◆ Your instructions: Word for word, restate every record, though not the pictures.

[Document images with source code]
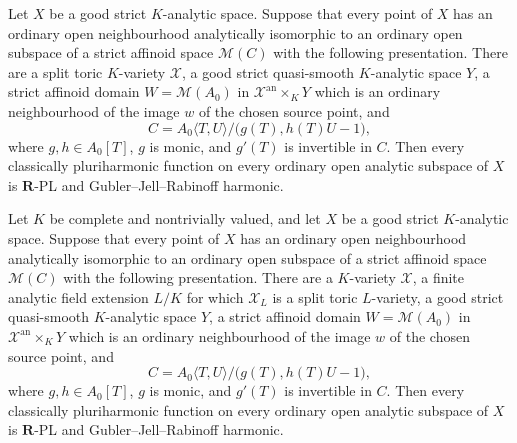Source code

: \begin{corollary}
\label{cor:p061-analytic-standard-etale-all-orbits}
Let \(X\) be a good strict \(K\)-analytic space.  Suppose that every
point of \(X\) has an ordinary open neighbourhood analytically isomorphic
to an ordinary open subspace of a strict affinoid space \(\mathcal M(C)\)
with the following presentation.  There are a split toric \(K\)-variety
\(\mathcal X\), a good strict quasi-smooth \(K\)-analytic space \(Y\), a
strict affinoid domain \(W=\mathcal M(A_0)\) in
\(\mathcal X^{\mathrm{an}}\times_KY\) which is an ordinary neighbourhood
of the image \(w\) of the chosen source point, and
\[
 C=A_0\langle T,U\rangle/
      \bigl(g(T),h(T)U-1\bigr),
\]
where \(g,h\in A_0[T]\), \(g\) is monic, and \(g'(T)\) is invertible in
\(C\).  Then every classically pluriharmonic function on every ordinary
open analytic subspace of \(X\) is \(\mathbf R\)-PL and
Gubler--Jell--Rabinoff harmonic.
\end{corollary}

\begin{corollary}
\label{cor:p061-analytic-standard-etale-finite-split-forms}
Let \(K\) be complete and nontrivially valued, and let \(X\) be a good
strict \(K\)-analytic space.  Suppose that every point of \(X\) has an
ordinary open neighbourhood analytically isomorphic to an ordinary open
subspace of a strict affinoid space \(\mathcal M(C)\) with the following
presentation.  There are a \(K\)-variety \(\mathcal X\), a finite analytic
field extension \(L/K\) for which \(\mathcal X_L\) is a split toric
\(L\)-variety, a good strict quasi-smooth \(K\)-analytic space \(Y\), a
strict affinoid domain \(W=\mathcal M(A_0)\) in
\(\mathcal X^{\mathrm{an}}\times_KY\) which is an ordinary neighbourhood
of the image \(w\) of the chosen source point, and
\[
 C=A_0\langle T,U\rangle/
      \bigl(g(T),h(T)U-1\bigr),
\]
where \(g,h\in A_0[T]\), \(g\) is monic, and \(g'(T)\) is invertible in
\(C\).  Then every classically pluriharmonic function on every ordinary
open analytic subspace of \(X\) is \(\mathbf R\)-PL and
Gubler--Jell--Rabinoff harmonic.
\end{corollary}

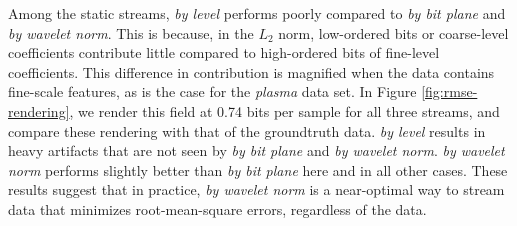 Among the static streams, \emph{by level} performs poorly compared to \emph{by bit plane} and
\emph{by wavelet norm}. This is because, in the $L_2$ norm, low-ordered bits or coarse-level
coefficients contribute little compared to high-ordered bits of fine-level coefficients. This
difference in contribution is magnified when the data contains fine-scale features, as is the case
for the \emph{plasma} data set. In Figure \ref{fig:rmse-rendering}, we render this field at 0.74
bits per sample for all three streams, and compare these rendering with that of the groundtruth
data. \emph{by level} results in heavy artifacts that are not seen by \emph{by bit plane} and
\emph{by wavelet norm}. \emph{by wavelet norm} performs slightly better than \emph{by bit plane}
here and in all other cases. These results suggest that in practice, \emph{by wavelet norm} is a
near-optimal way to stream data that minimizes root-mean-square errors, regardless of the data.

◆ Exercise response:
Source code

: \begin{corollary}
\label{cor:p061-analytic-standard-etale-all-orbits}
Let \(X\) be a good strict \(K\)-analytic space.  Suppose that every
point of \(X\) has an ordinary open neighbourhood analytically isomorphic
to an ordinary open subspace of a strict affinoid space \(\mathcal M(C)\)
with the following presentation.  There are a split toric \(K\)-variety
\(\mathcal X\), a good strict quasi-smooth \(K\)-analytic space \(Y\), a
strict affinoid domain \(W=\mathcal M(A_0)\) in
\(\mathcal X^{\mathrm{an}}\times_KY\) which is an ordinary neighbourhood
of the image \(w\) of the chosen source point, and
\[
 C=A_0\langle T,U\rangle/
      \bigl(g(T),h(T)U-1\bigr),
\]
where \(g,h\in A_0[T]\), \(g\) is monic, and \(g'(T)\) is invertible in
\(C\).  Then every classically pluriharmonic function on every ordinary
open analytic subspace of \(X\) is \(\mathbf R\)-PL and
Gubler--Jell--Rabinoff harmonic.
\end{corollary}

\begin{corollary}
\label{cor:p061-analytic-standard-etale-finite-split-forms}
Let \(K\) be complete and nontrivially valued, and let \(X\) be a good
strict \(K\)-analytic space.  Suppose that every point of \(X\) has an
ordinary open neighbourhood analytically isomorphic to an ordinary open
subspace of a strict affinoid space \(\mathcal M(C)\) with the following
presentation.  There are a \(K\)-variety \(\mathcal X\), a finite analytic
field extension \(L/K\) for which \(\mathcal X_L\) is a split toric
\(L\)-variety, a good strict quasi-smooth \(K\)-analytic space \(Y\), a
strict affinoid domain \(W=\mathcal M(A_0)\) in
\(\mathcal X^{\mathrm{an}}\times_KY\) which is an ordinary neighbourhood
of the image \(w\) of the chosen source point, and
\[
 C=A_0\langle T,U\rangle/
      \bigl(g(T),h(T)U-1\bigr),
\]
where \(g,h\in A_0[T]\), \(g\) is monic, and \(g'(T)\) is invertible in
\(C\).  Then every classically pluriharmonic function on every ordinary
open analytic subspace of \(X\) is \(\mathbf R\)-PL and
Gubler--Jell--Rabinoff harmonic.
\end{corollary}

 Among the static streams, \emph{by level} performs poorly compared to \emph{by bit plane} and
\emph{by wavelet norm}. This is because, in the $L_2$ norm, low-ordered bits or coarse-level
coefficients contribute little compared to high-ordered bits of fine-level coefficients. This
difference in contribution is magnified when the data contains fine-scale features, as is the case
for the \emph{plasma} data set. In Figure \ref{fig:rmse-rendering}, we render this field at 0.74
bits per sample for all three streams, and compare these rendering with that of the groundtruth
data. \emph{by level} results in heavy artifacts that are not seen by \emph{by bit plane} and
\emph{by wavelet norm}. \emph{by wavelet norm} performs slightly better than \emph{by bit plane}
here and in all other cases. These results suggest that in practice, \emph{by wavelet norm} is a
near-optimal way to stream data that minimizes root-mean-square errors, regardless of the data.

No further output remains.